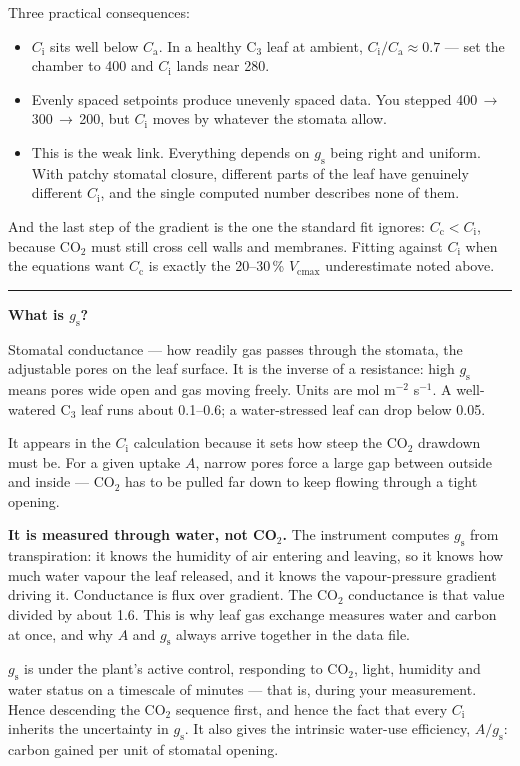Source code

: \documentclass[11pt,letterpaper]{article}
\newcommand{\Vcmax}{\ensuremath{V_{\mathrm{cmax}}}}
\newcommand{\Ci}{\ensuremath{C_{\mathrm{i}}}}
\newcommand{\Ca}{\ensuremath{C_{\mathrm{a}}}}
\newcommand{\Cc}{\ensuremath{C_{\mathrm{c}}}}
\newcommand{\question}[1]{%
  \vspace{1.5em}%
  {\noindent\color{rulegray}\rule{\textwidth}{0.4pt}\par}%
  \vspace{0.7em}%
  {\noindent\color{accent}\bfseries #1\par}%
  \vspace{0.6em}%
}
\begin{document}
Three practical consequences:

\begin{itemize}
  \item \Ci{} sits well below \Ca{}. In a healthy C$_3$ leaf at ambient,
        $\Ci/\Ca \approx 0.7$ --- set the chamber to 400 and \Ci{} lands near
        280.
  \item Evenly spaced setpoints produce unevenly spaced data. You stepped
        400\,$\to$\,300\,$\to$\,200, but \Ci{} moves by whatever the stomata
        allow.
  \item This is the weak link. Everything depends on $g_{\mathrm{s}}$ being
        right and uniform. With patchy stomatal closure, different parts of the
        leaf have genuinely different \Ci{}, and the single computed number
        describes none of them.
\end{itemize}

And the last step of the gradient is the one the standard fit ignores: $\Cc <
\Ci$, because CO$_2$ must still cross cell walls and membranes. Fitting against
\Ci{} when the equations want \Cc{} is exactly the 20--30\,\% \Vcmax{}
underestimate noted above.

\question{What is $g_{\mathrm{s}}$?}

Stomatal conductance --- how readily gas passes through the stomata, the
adjustable pores on the leaf surface. It is the inverse of a resistance: high
$g_{\mathrm{s}}$ means pores wide open and gas moving freely. Units are mol
m$^{-2}$ s$^{-1}$. A well-watered C$_3$ leaf runs about 0.1--0.6; a
water-stressed leaf can drop below 0.05.

It appears in the \Ci{} calculation because it sets how steep the CO$_2$
drawdown must be. For a given uptake $A$, narrow pores force a large gap between
outside and inside --- CO$_2$ has to be pulled far down to keep flowing through
a tight opening.

\textbf{It is measured through water, not CO$_2$.} The instrument computes
$g_{\mathrm{s}}$ from transpiration: it knows the humidity of air entering and
leaving, so it knows how much water vapour the leaf released, and it knows the
vapour-pressure gradient driving it. Conductance is flux over gradient. The
CO$_2$ conductance is that value divided by about 1.6. This is why leaf gas
exchange measures water and carbon at once, and why $A$ and $g_{\mathrm{s}}$
always arrive together in the data file.

$g_{\mathrm{s}}$ is under the plant's active control, responding to CO$_2$,
light, humidity and water status on a timescale of minutes --- that is, during
your measurement. Hence descending the CO$_2$ sequence first, and hence the fact
that every \Ci{} inherits the uncertainty in $g_{\mathrm{s}}$. It also gives the
intrinsic water-use efficiency, $A/g_{\mathrm{s}}$: carbon gained per unit of
stomatal opening.
\end{document}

▶ **WHAT NEEDS TO BE DONE**: How many lines in the entries contain the string "well"? Give the number only.

▶ **EXERCISE SOLUTION**: 2